┌─ EXCERPTED DATA

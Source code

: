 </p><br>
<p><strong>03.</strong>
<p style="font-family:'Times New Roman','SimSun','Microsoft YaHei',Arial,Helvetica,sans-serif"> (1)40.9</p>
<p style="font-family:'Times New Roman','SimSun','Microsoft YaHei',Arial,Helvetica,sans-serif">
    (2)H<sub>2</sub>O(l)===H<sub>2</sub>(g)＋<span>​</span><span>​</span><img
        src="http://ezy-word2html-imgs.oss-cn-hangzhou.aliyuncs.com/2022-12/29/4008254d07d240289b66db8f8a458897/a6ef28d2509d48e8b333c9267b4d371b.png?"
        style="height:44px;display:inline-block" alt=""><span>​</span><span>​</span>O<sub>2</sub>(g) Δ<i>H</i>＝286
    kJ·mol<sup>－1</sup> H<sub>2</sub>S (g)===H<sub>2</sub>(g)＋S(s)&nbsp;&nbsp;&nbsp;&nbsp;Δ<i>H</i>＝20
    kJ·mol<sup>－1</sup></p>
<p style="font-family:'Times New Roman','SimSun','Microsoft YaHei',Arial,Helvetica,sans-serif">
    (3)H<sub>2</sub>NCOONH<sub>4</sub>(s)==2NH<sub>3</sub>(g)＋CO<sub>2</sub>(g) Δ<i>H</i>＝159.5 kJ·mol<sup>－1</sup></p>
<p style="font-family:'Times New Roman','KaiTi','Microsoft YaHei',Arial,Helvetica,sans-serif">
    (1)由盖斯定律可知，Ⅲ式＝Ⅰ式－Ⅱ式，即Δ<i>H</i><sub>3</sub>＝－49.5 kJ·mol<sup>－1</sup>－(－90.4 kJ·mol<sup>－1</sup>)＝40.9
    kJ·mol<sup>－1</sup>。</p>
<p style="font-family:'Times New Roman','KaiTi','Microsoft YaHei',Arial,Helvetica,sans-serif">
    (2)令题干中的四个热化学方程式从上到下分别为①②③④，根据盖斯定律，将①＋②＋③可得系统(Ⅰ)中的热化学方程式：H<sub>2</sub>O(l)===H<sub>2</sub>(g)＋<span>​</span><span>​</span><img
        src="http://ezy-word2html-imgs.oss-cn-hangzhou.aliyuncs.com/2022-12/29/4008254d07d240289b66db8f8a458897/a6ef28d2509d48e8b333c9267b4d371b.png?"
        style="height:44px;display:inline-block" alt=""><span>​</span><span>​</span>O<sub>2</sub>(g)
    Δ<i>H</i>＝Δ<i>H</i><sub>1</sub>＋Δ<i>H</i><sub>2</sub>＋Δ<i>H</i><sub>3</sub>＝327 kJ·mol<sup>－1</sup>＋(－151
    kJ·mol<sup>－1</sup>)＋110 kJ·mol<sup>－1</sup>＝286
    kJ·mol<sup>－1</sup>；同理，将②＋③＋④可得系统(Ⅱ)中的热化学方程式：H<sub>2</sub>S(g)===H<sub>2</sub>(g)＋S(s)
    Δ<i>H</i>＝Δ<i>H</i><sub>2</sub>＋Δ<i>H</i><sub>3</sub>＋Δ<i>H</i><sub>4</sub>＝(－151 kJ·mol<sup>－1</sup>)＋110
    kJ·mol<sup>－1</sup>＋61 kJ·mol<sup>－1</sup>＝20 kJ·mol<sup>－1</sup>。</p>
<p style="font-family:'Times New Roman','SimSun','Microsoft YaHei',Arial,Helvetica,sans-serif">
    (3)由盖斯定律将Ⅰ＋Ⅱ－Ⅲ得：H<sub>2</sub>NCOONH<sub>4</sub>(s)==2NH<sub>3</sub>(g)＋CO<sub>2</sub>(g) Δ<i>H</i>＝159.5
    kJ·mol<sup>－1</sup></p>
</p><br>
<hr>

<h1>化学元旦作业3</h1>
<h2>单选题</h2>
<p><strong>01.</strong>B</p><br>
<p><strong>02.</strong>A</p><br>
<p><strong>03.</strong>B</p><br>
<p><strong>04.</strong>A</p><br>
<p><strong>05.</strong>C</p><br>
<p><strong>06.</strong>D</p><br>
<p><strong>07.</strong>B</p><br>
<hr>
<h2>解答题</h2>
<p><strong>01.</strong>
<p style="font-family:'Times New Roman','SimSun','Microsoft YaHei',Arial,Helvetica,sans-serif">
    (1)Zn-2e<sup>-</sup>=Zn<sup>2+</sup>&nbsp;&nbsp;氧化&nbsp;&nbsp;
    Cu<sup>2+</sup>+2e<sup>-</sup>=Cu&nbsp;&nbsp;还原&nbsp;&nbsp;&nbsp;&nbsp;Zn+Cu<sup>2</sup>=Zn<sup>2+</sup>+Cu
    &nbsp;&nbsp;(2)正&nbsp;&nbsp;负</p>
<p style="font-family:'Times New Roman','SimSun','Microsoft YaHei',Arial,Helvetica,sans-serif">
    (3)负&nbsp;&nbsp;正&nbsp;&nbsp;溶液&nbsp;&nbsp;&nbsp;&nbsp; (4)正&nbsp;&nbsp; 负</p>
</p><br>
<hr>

└─

§ **WHAT IS BEING ASKED**
State how many lines above contain the string "strong", with no other words.

§ **WRITTEN REPLY**
9